> _ABOUT THIS TASK_: Show every line of the data that includes the word "class".

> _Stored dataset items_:
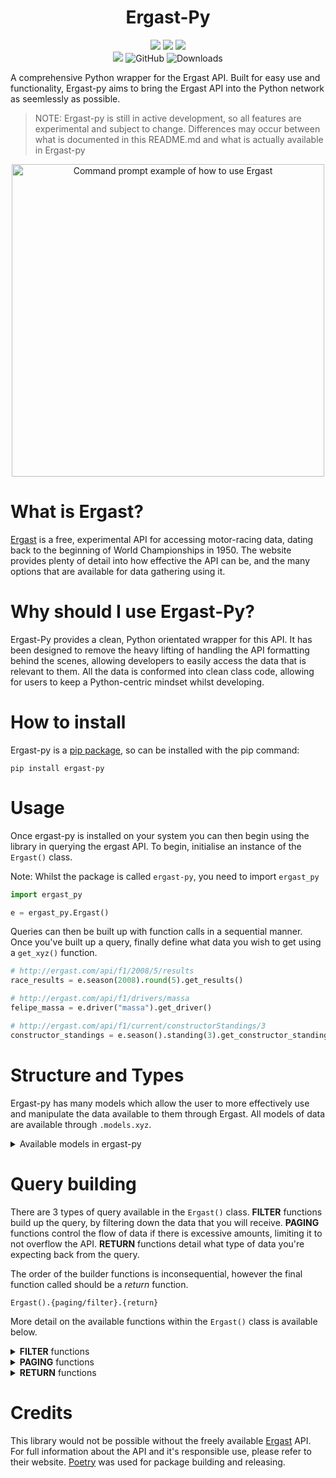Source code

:<h1 align="center"><b>Ergast-Py</b></h1>

<p align="center">
    <img src="https://img.shields.io/github/stars/Samuel-Roach/ergast-py?color=purple&style=for-the-badge"/>
    <img src="https://img.shields.io/github/languages/code-size/Samuel-Roach/ergast-py?style=for-the-badge"/>
    <img src="https://img.shields.io/github/commit-activity/m/Samuel-Roach/ergast-py?color=green&style=for-the-badge"/>
    <br>
    <img src="https://img.shields.io/pypi/v/ergast-py?color=yellow&style=for-the-badge"/>
    <img alt="GitHub" src="https://img.shields.io/github/license/Samuel-roach/Ergast-py?color=orange&style=for-the-badge">
    <img alt="Downloads" src="https://img.shields.io/pypi/dw/ergast-py?color=red&style=for-the-badge">
</p>

A comprehensive Python wrapper for the Ergast API. Built for easy use and functionality, Ergast-py aims to bring the Ergast API into the Python network as seemlessly as possible.

> NOTE: Ergast-py is still in active development, so all features are experimental and subject to change. Differences may occur between what is documented in this README.md and what is actually available in Ergast-py

<p align="center">
   <img width="500" src="images/../img/carbon.png" alt="Command prompt example of how to use Ergast">
</p>

# What is Ergast?

[Ergast](http://ergast.com/mrd/) is a free, experimental API for accessing motor-racing data, dating back to the beginning of World Championships in 1950. The website provides plenty of detail into how effective the API can be, and the many options that are available for data gathering using it.

# Why should I use Ergast-Py?

Ergast-Py provides a clean, Python orientated wrapper for this API. It has been designed to remove the heavy lifting of handling the API formatting behind the scenes, allowing developers to easily access the data that is relevant to them. All the data is conformed into clean class code, allowing for users to keep a Python-centric mindset whilst developing.

# How to install

Ergast-py is a [pip package](https://pypi.org/project/ergast-py/), so can be installed with the pip command:

```
pip install ergast-py
```

# Usage

Once ergast-py is installed on your system you can then begin using the library in querying the ergast API. To begin, initialise an instance of the ``Ergast()`` class.

Note: Whilst the package is called ``ergast-py``, you need to import ``ergast_py``

```python
import ergast_py

e = ergast_py.Ergast()
```

Queries can then be built up with function calls in a sequential manner. Once you've built up a query, finally define what data you wish to get using a ``get_xyz()`` function.

```python
# http://ergast.com/api/f1/2008/5/results
race_results = e.season(2008).round(5).get_results()

# http://ergast.com/api/f1/drivers/massa
felipe_massa = e.driver("massa").get_driver()

# http://ergast.com/api/f1/current/constructorStandings/3
constructor_standings = e.season().standing(3).get_constructor_standings()
```

# Structure and Types

Ergast-py has many models which allow the user to more effectively use and manipulate the data available to them through Ergast. All models of data are available through ``.models.xyz``.

<details>
<summary>Available models in ergast-py</summary>
<br>

| Name                | Description                                            |
|---------------------|--------------------------------------------------------|
| AverageSpeed        | The average speed achieved during a fastest lap        |
| Circuit             | Details about a Formula One circuit                    |
| ConstructorStanding | A single constructor's representation in the standings |
| Constructor         | A Formula One constructor                              |
| DriverStanding      | A single driver's representation in the standings      |
| Driver              | A Formula One driver                                   |
| FastestLap          | A fastest lap achieved by a driver                     |
| Lap                 | Details about a drivers lap                            |
| Location            | The position of a circuit                              |
| PitStop             | Details about a driver's pit stop                      |
| Race                | Full representation of a Formula One race              |
| Result              | Details about a driver's result                        |
| Season              | Details about a Formula One season                     |
| StandingsList       | A list of standings; constructors or drivers           |
| Status              | Details about the final status of a driver in a race   |
| Timing              | Details about the timings of a driver during a lap     |

</details>

# Query building

There are 3 types of query available in the ``Ergast()`` class. <b>FILTER</b> functions build up the query, by filtering down the data that you will receive. <b>PAGING</b> functions control the flow of data if there is excessive amounts, limiting it to not overflow the API. <b>RETURN</b> functions detail what type of data you're expecting back from the query.

The order of the builder functions is inconsequential, however the final function called should be a <i>return</i> function.
```
Ergast().{paging/filter}.{return}
```

More detail on the available functions within the ``Ergast()`` class is available below.

<details>
<summary><b>FILTER</b> functions</summary>
<br>

| Name        | Arguments                | Notes                                                                      |
|-------------|--------------------------|----------------------------------------------------------------------------|
| season      | year: int                | If you call season with no arguments it will default to the current season |
| round       | round_no: int            | If you call round with no arguments it will default to the last round      |
| driver      | driver: Driver           |                                                                            |
| constructor | constructor: Constructor |                                                                            |
| qualifying  | position: int            | Position at the <i>end</i> of qualifying                                   |
| sprint      | position: int            |                                                                            |
| grid        | position: int            | Position lined up on the grid                                              |
| result      | position: int            |                                                                            |
| fastest     | position: int            | Ranking in list of each drivers fastest lap                                |
| circuit     | circuit: Circuit         |                                                                            |
| status      | status: int              | Must use statusId or string representation                                 |
| standing    | position: int            | Position of Driver or Constructor in standing                              |
| lap         | lap_number: int          |                                                                            |
| pit_stop    | stop_number: int         |                                                                            |

</details>

<details>
<summary><b>PAGING</b> functions</summary>
<br>

| Name   | Arguments   |
|--------|-------------|
| limit  | amount: int |
| offset | amount: int |


</details>

<details>
<summary><b>RETURN</b> functions</summary>
<br>

> NOTE: All the functions that return a single object will raise an Exception if your query is returning more than one item.

| Name                      | Return Type         |
|---------------------------|---------------------|
| get_circuits              | list[Circuit]       |
| get_circuit               | Circuit             |
| get_constructors          | list[Constructor]   |
| get_constructor           | Constructor         |
| get_drivers               | list[Driver]        |
| get_driver                | Driver              |
| get_qualifyings           | list[Race]          |
| get_qualifying            | Race                |
| get_sprints               | list[Race]          |
| get_sprint                | Race                |
| get_results               | list[Race]          |
| get_result                | Race                |
| get_races                 | list[Race]          |
| get_race                  | Race                |
| get_seasons               | list[Season]        |
| get_season                | Season              |
| get_statuses              | list[Status]        |
| get_status                | Status              |
| get_driver_standings      | list[StandingsList] |
| get_driver_standing       | StandingsList       |
| get_constructor_standings | list[StandingsList] |
| get_constructor_standing  | StandingsList       |
| get_laps                  | list[Race]          |
| get_lap                   | Race                |
| get_pit_stops             | list[Race]          |
| get_pit_stop              | Race                |

</details>

# Credits

This library would not be possible without the freely available [Ergast](http://ergast.com/mrd/) API. For full information about the API and it's responsible use, please refer to their website. [Poetry](https://python-poetry.org/) was used for package building and releasing.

> _ANSWER SPACE_:
Ergast-Py provides a clean, Python orientated wrapper for this API. It has been designed to remove the heavy lifting of handling the API formatting behind the scenes, allowing developers to easily access the data that is relevant to them. All the data is conformed into clean class code, allowing for users to keep a Python-centric mindset whilst developing.
Once ergast-py is installed on your system you can then begin using the library in querying the ergast API. To begin, initialise an instance of the ``Ergast()`` class.
There are 3 types of query available in the ``Ergast()`` class. <b>FILTER</b> functions build up the query, by filtering down the data that you will receive. <b>PAGING</b> functions control the flow of data if there is excessive amounts, limiting it to not overflow the API. <b>RETURN</b> functions detail what type of data you're expecting back from the query.
More detail on the available functions within the ``Ergast()`` class is available below.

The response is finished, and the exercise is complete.